__Material for the task__:
☆ ☆ ☆ ☆ ☆
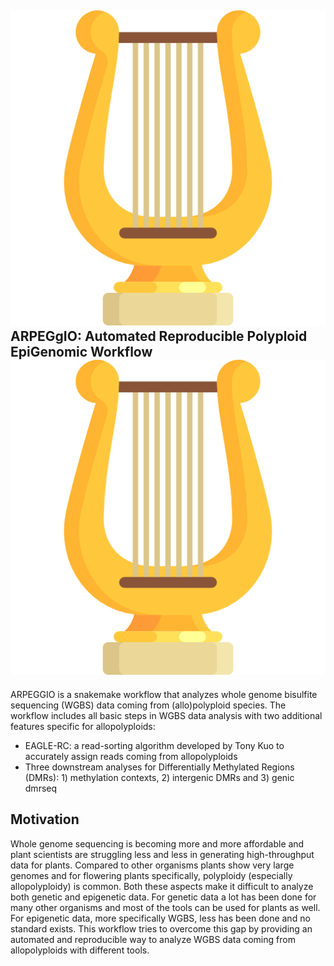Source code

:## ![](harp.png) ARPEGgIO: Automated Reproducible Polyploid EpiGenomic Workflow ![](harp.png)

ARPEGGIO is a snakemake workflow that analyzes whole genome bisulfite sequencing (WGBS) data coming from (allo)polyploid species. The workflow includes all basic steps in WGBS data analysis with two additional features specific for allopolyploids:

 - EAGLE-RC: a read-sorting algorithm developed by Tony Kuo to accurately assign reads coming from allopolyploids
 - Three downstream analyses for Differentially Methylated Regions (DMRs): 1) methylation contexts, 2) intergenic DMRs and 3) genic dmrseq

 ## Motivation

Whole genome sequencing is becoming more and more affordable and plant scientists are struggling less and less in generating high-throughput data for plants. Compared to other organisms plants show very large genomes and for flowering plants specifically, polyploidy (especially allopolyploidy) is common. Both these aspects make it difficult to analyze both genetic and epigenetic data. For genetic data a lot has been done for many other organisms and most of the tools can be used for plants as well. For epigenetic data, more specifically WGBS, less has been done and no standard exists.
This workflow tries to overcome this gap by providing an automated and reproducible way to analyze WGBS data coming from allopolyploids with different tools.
☆ ☆ ☆ ☆ ☆
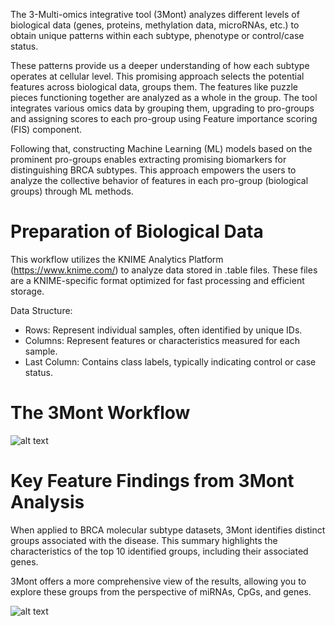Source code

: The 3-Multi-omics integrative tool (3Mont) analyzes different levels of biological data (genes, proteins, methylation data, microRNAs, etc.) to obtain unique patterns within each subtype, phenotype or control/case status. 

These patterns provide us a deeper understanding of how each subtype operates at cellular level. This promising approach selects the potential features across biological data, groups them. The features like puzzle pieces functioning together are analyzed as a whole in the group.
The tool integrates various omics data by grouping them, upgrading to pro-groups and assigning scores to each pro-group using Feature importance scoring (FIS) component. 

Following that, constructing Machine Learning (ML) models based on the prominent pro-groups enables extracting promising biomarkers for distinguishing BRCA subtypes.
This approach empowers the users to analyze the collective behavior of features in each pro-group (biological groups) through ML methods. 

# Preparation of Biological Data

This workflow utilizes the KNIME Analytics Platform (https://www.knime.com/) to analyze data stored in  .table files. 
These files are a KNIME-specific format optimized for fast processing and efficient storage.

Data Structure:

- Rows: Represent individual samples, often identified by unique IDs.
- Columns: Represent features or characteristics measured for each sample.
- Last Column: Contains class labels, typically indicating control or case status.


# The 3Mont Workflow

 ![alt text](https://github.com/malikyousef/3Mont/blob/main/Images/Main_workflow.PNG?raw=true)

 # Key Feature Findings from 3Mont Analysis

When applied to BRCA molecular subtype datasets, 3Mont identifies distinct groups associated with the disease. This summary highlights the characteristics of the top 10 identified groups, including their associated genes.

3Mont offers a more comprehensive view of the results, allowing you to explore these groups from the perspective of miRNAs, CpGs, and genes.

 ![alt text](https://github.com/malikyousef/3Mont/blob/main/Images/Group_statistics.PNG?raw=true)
☆ ☆ ☆ ☆ ☆
__Work request__: Copy out only the lines of the records above from the one with "or control/case status." through the one with "Following that, constructing", exactly as they stand, both included.

__Answer section__:
: The 3-Multi-omics integrative tool (3Mont) analyzes different levels of biological data (genes, proteins, methylation data, microRNAs, etc.) to obtain unique patterns within each subtype, phenotype or control/case status. 

These patterns provide us a deeper understanding of how each subtype operates at cellular level. This promising approach selects the potential features across biological data, groups them. The features like puzzle pieces functioning together are analyzed as a whole in the group.
The tool integrates various omics data by grouping them, upgrading to pro-groups and assigning scores to each pro-group using Feature importance scoring (FIS) component. 

Following that, constructing Machine Learning (ML) models based on the prominent pro-groups enables extracting promising biomarkers for distinguishing BRCA subtypes.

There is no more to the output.